How to Prevent & Treat Iron Deficiency in Citrus Trees

Iron deficiency, scientific name Iron chlorosis, is a common phenomenon among citrus trees, and especially in desert areas. Citrus plantation can be really easy if you put in an adequate amount of effort.

Iron deficiency symptoms can be very obvious, that is of course when you’re knowledgeable of the symptoms. However, it can be confusing with zinc deficiency because the symptoms are almost similar. Both symptoms have yellow leaves but in different ways.

There are several ways to prevent your citrus trees to suffer from iron deficiency.

How to Prevent Iron Deficiency in Citrus Trees

There is an old saying “Prevention is better than treatments,” and don’t we all agree on that? Treatments can be so difficult and expensive at times, money and time-wise.
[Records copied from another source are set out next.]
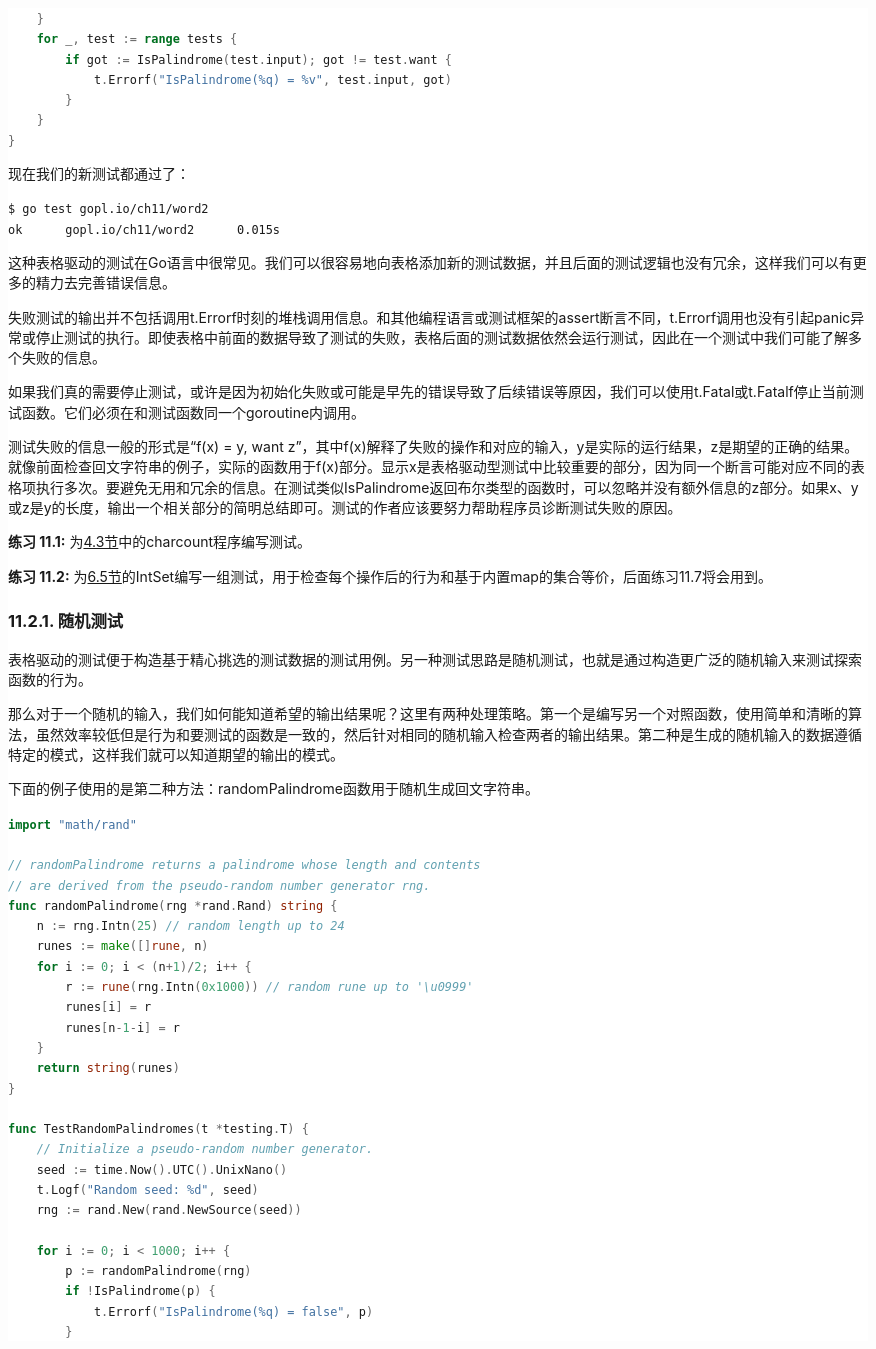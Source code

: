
 ```Go
	}
	for _, test := range tests {
		if got := IsPalindrome(test.input); got != test.want {
			t.Errorf("IsPalindrome(%q) = %v", test.input, got)
		}
	}
}
```

现在我们的新测试都通过了：

```
$ go test gopl.io/ch11/word2
ok      gopl.io/ch11/word2      0.015s
```

这种表格驱动的测试在Go语言中很常见。我们可以很容易地向表格添加新的测试数据，并且后面的测试逻辑也没有冗余，这样我们可以有更多的精力去完善错误信息。

失败测试的输出并不包括调用t.Errorf时刻的堆栈调用信息。和其他编程语言或测试框架的assert断言不同，t.Errorf调用也没有引起panic异常或停止测试的执行。即使表格中前面的数据导致了测试的失败，表格后面的测试数据依然会运行测试，因此在一个测试中我们可能了解多个失败的信息。

如果我们真的需要停止测试，或许是因为初始化失败或可能是早先的错误导致了后续错误等原因，我们可以使用t.Fatal或t.Fatalf停止当前测试函数。它们必须在和测试函数同一个goroutine内调用。

测试失败的信息一般的形式是“f(x) = y, want z”，其中f(x)解释了失败的操作和对应的输入，y是实际的运行结果，z是期望的正确的结果。就像前面检查回文字符串的例子，实际的函数用于f(x)部分。显示x是表格驱动型测试中比较重要的部分，因为同一个断言可能对应不同的表格项执行多次。要避免无用和冗余的信息。在测试类似IsPalindrome返回布尔类型的函数时，可以忽略并没有额外信息的z部分。如果x、y或z是y的长度，输出一个相关部分的简明总结即可。测试的作者应该要努力帮助程序员诊断测试失败的原因。

**练习 11.1:** 为[4.3节](4.3.%20Map)中的charcount程序编写测试。

**练习 11.2:** 为[6.5节](6.5.%20示例：Bit数组)的IntSet编写一组测试，用于检查每个操作后的行为和基于内置map的集合等价，后面练习11.7将会用到。


### 11.2.1. 随机测试

表格驱动的测试便于构造基于精心挑选的测试数据的测试用例。另一种测试思路是随机测试，也就是通过构造更广泛的随机输入来测试探索函数的行为。

那么对于一个随机的输入，我们如何能知道希望的输出结果呢？这里有两种处理策略。第一个是编写另一个对照函数，使用简单和清晰的算法，虽然效率较低但是行为和要测试的函数是一致的，然后针对相同的随机输入检查两者的输出结果。第二种是生成的随机输入的数据遵循特定的模式，这样我们就可以知道期望的输出的模式。

下面的例子使用的是第二种方法：randomPalindrome函数用于随机生成回文字符串。

```Go
import "math/rand"

// randomPalindrome returns a palindrome whose length and contents
// are derived from the pseudo-random number generator rng.
func randomPalindrome(rng *rand.Rand) string {
	n := rng.Intn(25) // random length up to 24
	runes := make([]rune, n)
	for i := 0; i < (n+1)/2; i++ {
		r := rune(rng.Intn(0x1000)) // random rune up to '\u0999'
		runes[i] = r
		runes[n-1-i] = r
	}
	return string(runes)
}

func TestRandomPalindromes(t *testing.T) {
	// Initialize a pseudo-random number generator.
	seed := time.Now().UTC().UnixNano()
	t.Logf("Random seed: %d", seed)
	rng := rand.New(rand.NewSource(seed))

	for i := 0; i < 1000; i++ {
		p := randomPalindrome(rng)
		if !IsPalindrome(p) {
			t.Errorf("IsPalindrome(%q) = false", p)
		}
```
To treat or prevent a tree or a plant from iron chlorosis we first need to learn the causes.

Citrus plants require a low pH soil, an acidic soil where the pH level is below 7. Avoid planting your tree in alkaline soil (soil pH greater than 7.5) If you have already planted your plant in high-pH soil, consider removing it as soon as possible. Recurring iron deficiency in plants (especially young plants) will definitely weaken them causing problems and insect invasions which will eventually shorten their life span.

iron deficiency in citrus

How to control Iron Deficiency in Citrus Trees

Avoid using heavy mulch or any plastic sheet mulch because this will not allow the soil to breathe and will make iron chlorosis even worse. You would also need to avoid over-watering and create a draining system so that your tree can only absorb the necessary hydration. If your soil is already lacking iron, over-irrigation will make this condition even worse.


Before you try to treat your soil from iron deficiency, you need to be sure of the diagnosis as there are many other similar symptoms of different deficiencies. Once you use the wrong treatment, the problem would get worse.

How to Treat Iron Deficiency in Citrus Trees

There are a few ways to treat iron chlorosis once you recognize it.

Acidify the Soil

As I mentioned earlier, citrus trees need acidic soil. So if you have doubts about your soil being more alkaline, you should do a soil test first before you try to acidify it. I need to note that it is very difficult to acidify desert soil with caliche because it is buffered. This method would work better with gardens, bedding, or vegetable plants. This is because in bigger and larger spaces the soil is already well established and would take a great effort and budget to acidify it.

To acidify your soil, add soil sulfur powder or iron-sulfur. Mix the sulfur well with the soil, be careful to not add too much otherwise it will lead the soil to be overly acidic. The amount of sulfur you need to add depends on what type of soil you have and the age of your citrus plant.

Another option would work if you have a small area, you can try to add sphagnum peat.

However, concerning big trees, this would require a trunk injection of iron along with soil applications of sulfur and iron. This method can be used at any time of the year as long as the trees are not frozen or suffering from drought stress.

Use Iron Fertilizer

For small trees and plants, you can use iron chelate on the soil. When you purchase iron chelate, make sure that all the elements are chelated. if you purchase a non-chelated product, the soil will not be able to absorb the iron.

Use Foliar Sprays

This application is done directly on the leaves. This method needs to be done constantly to treat iron chlorosis. Once you stop the application, you might notice that your tree’s new baby leaves will grow with iron deficiency symptoms. Also, this process can be difficult for big trees.

Apply this solution during cold weather. In summer, spray it either in the evening or the very early morning.


There are a lot of remedies out there to show how to correct the soil’s lack of iron by pouring rust water or iron shavings onto the soil. This will not correct iron deficiency. It might be beneficial to some plants, but the chemical iron needed by the plants is not the same as the one obtained from solid iron.